In this problem, we are required to find the number of unordered pairs of 2-digit numbers such that their LCM (Least Common Multiple) is twice their HCF (Highest Common Factor). We need to determine the count of such pairs.


To solve this problem, we can consider all possible pairs of 2-digit numbers and check if their LCM is twice their HCF.

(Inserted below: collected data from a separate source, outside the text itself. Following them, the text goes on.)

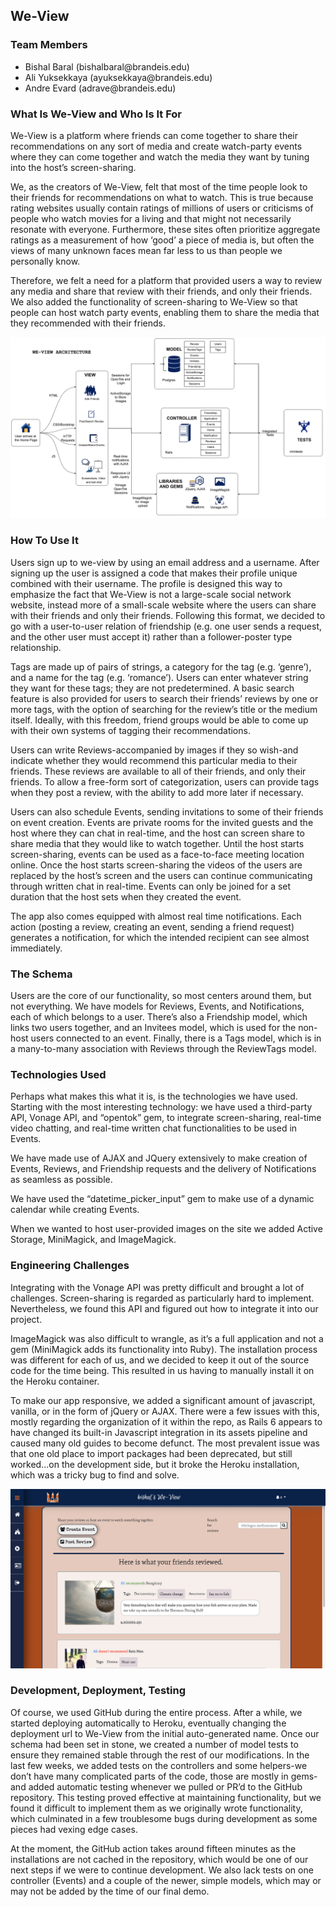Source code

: ## We-View

<h3>Team Members </h3>
<ul>
   <li>Bishal Baral   (bishalbaral@brandeis.edu)</li>
   <li>Ali Yuksekkaya (ayuksekkaya@brandeis.edu)</li>
   <li>Andre Evard    (adrave@brandeis.edu)</li>
</ul>

<h3> What Is We-View and Who Is It For</h3>
<p>We-View is a platform where friends can come together to share their recommendations on any sort of media and create watch-party events where they can come together and watch the media they want by tuning into the host’s screen-sharing.</p>
<p>We, as the creators of We-View, felt that most of the time people look to their friends for recommendations on what to watch. This is true because rating websites usually contain ratings of millions of users or criticisms of people who watch movies for a living and that might not necessarily resonate with everyone. Furthermore, these sites often prioritize aggregate ratings as a measurement of how ‘good’ a piece of media is, but often the views of many unknown faces mean far less to us than people we personally know.</p> 
<p>Therefore, we felt a need for a platform that provided users a way to review any media and share that review with their friends, and only their friends. We also added the functionality of screen-sharing to We-View so that people can host watch party events, enabling them to share the media that they recommended with their friends.</p>

![Architecture](weview-architecture.png)


    
<h3> How To Use It</h3>

<p>   Users sign up to we-view by using an email address and a username. After signing up the user is assigned a code that makes their profile unique combined with their username. The profile is designed this way to emphasize the fact that We-View is not a large-scale social network website, instead more of a small-scale website where the users can share with their friends and only their friends. Following this format, we decided to go with a user-to-user relation of friendship (e.g. one user sends a request, and the other user must accept it) rather than a follower-poster type relationship.</p> 
<p>   Tags are made up of pairs of strings, a category for the tag (e.g. ‘genre’), and a name for the tag (e.g. ‘romance’). Users can enter whatever string they want for these tags; they are not predetermined. A basic search feature is also provided for users to search their friends’ reviews by one or more tags, with the option of searching for the review’s title or the medium itself. Ideally, with this freedom, friend groups would be able to come up with their own systems of tagging their recommendations.</p>
<p>   Users can write Reviews-accompanied by images if they so wish-and indicate whether they would recommend this particular media to their friends. These reviews are available to all of their friends, and only their friends. To allow a free-form sort of categorization, users can provide tags when they post a review, with the ability to add more later if necessary.</p> 
<p>   Users can also schedule Events, sending invitations to some of their friends on event creation. Events are private rooms for the invited guests and the host where they can chat in real-time, and the host can screen share to share media that they would like to watch together. Until the host starts screen-sharing, events can be used as a face-to-face meeting location online. Once the host starts screen-sharing the videos of the users are replaced by the host’s screen and the users can continue communicating through written chat in real-time. Events can only be joined for a set duration that the host sets when they created the event.<p>
<p>   The app also comes equipped with almost real time notifications. Each action (posting a review, creating an event, sending a friend request) generates a notification, for which the intended recipient can see almost immediately.</p> 

<h3> The Schema </h3>

<p> Users are the core of our functionality, so most centers around them, but not everything. We have models for Reviews, Events, and Notifications, each of which belongs to a user. There’s also a Friendship model, which links two users together, and an Invitees model, which is used for the non-host users connected to an event. Finally, there is a Tags model, which is in a many-to-many association with Reviews through the ReviewTags model.</p>

<h3>Technologies Used</h3>

<p>Perhaps what makes this what it is, is the technologies we have used. Starting with the most interesting technology: we have used a third-party API, Vonage API, and “opentok” gem, to integrate screen-sharing, real-time video chatting, and real-time written chat functionalities to be used in Events.</p>
<p>We have made use of AJAX and JQuery extensively to make creation of Events, Reviews, and Friendship requests and the delivery of Notifications as seamless as possible.
<p>We have used the “datetime_picker_input” gem to make use of a dynamic calendar while creating Events.</p>
<p>When we wanted to host user-provided images on the site we added Active Storage, MiniMagick, and ImageMagick.</p>

<h3>Engineering Challenges</h3>

<p>Integrating with the Vonage API was pretty difficult and brought a lot of challenges. Screen-sharing is regarded as particularly hard to implement. Nevertheless, we found this API and figured out how to integrate it into our project.</p>
<p>ImageMagick was also difficult to wrangle, as it’s a full application and not a gem (MiniMagick adds its functionality into Ruby). The installation process was different for each of us, and we decided to keep it out of the source code for the time being. This resulted in us having to manually install it on the Heroku container.</p>
<p>To make our app responsive, we added a significant amount of javascript, vanilla, or in the form of jQuery or AJAX. There were a few issues with this, mostly regarding the organization of it within the repo, as Rails 6 appears to have changed its built-in Javascript integration in its assets pipeline and caused many old guides to become defunct. The most prevalent issue was that one old place to import packages had been deprecated, but still worked...on the development side, but it broke the Heroku installation, which was a tricky bug to find and solve.</p>

![Home-Page](home-page.PNG)



<h3>Development, Deployment, Testing</h3>

<p>Of course, we used GitHub during the entire process. After a while, we started deploying automatically to Heroku, eventually changing the deployment url to We-View from the initial auto-generated name. Once our schema had been set in stone, we created a number of model tests to ensure they remained stable through the rest of our modifications. In the last few weeks, we added tests on the controllers and some helpers-we don’t have many complicated parts of the code, those are mostly in gems-and added automatic testing whenever we pulled or PR’d to the GitHub repository. This testing proved effective at maintaining functionality, but we found it difficult to implement them as we originally wrote functionality, which culminated in a few troublesome bugs during development as some pieces had vexing edge cases.</p>
<p>At the moment, the GitHub action takes around fifteen minutes as the installations are not cached in the repository, which would be one of our next steps if we were to continue development. We also lack tests on one controller (Events) and a couple of the newer, simple models, which may or may not be added by the time of our final demo.</p>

Before proceeding, let's understand the concepts of LCM and HCF:
- LCM: The LCM of two or more numbers is the smallest positive integer that is divisible by each of the given numbers without leaving a remainder.
- HCF: The HCF of two or more numbers is the largest positive integer that divides each of the given numbers without leaving a remainder.


To find the number of unordered pairs, we can start by considering one number as the HCF and the other number as the LCM. We need to check if the LCM is twice the HCF.


Since we are looking for 2-digit numbers, the range of numbers we need to consider is from 10 to 99.


We can iterate through all possible values of the HCF from 10 to 99. For each value of the HCF, we can find the corresponding LCM.


To find the LCM, we can use the formula: LCM(a, b) = (a * b) / HCF(a, b).


Once we have the LCM, we can check if it is twice the HCF. If it satisfies the condition, we count it as a valid pair.


By iterating through all possible values of the HCF, finding the corresponding LCM, and checking the condition, we can count the number of valid pairs.


By following the above steps, we can determine the number of unordered pairs of 2-digit numbers such that their LCM is twice their HCF. The correct answer is 40.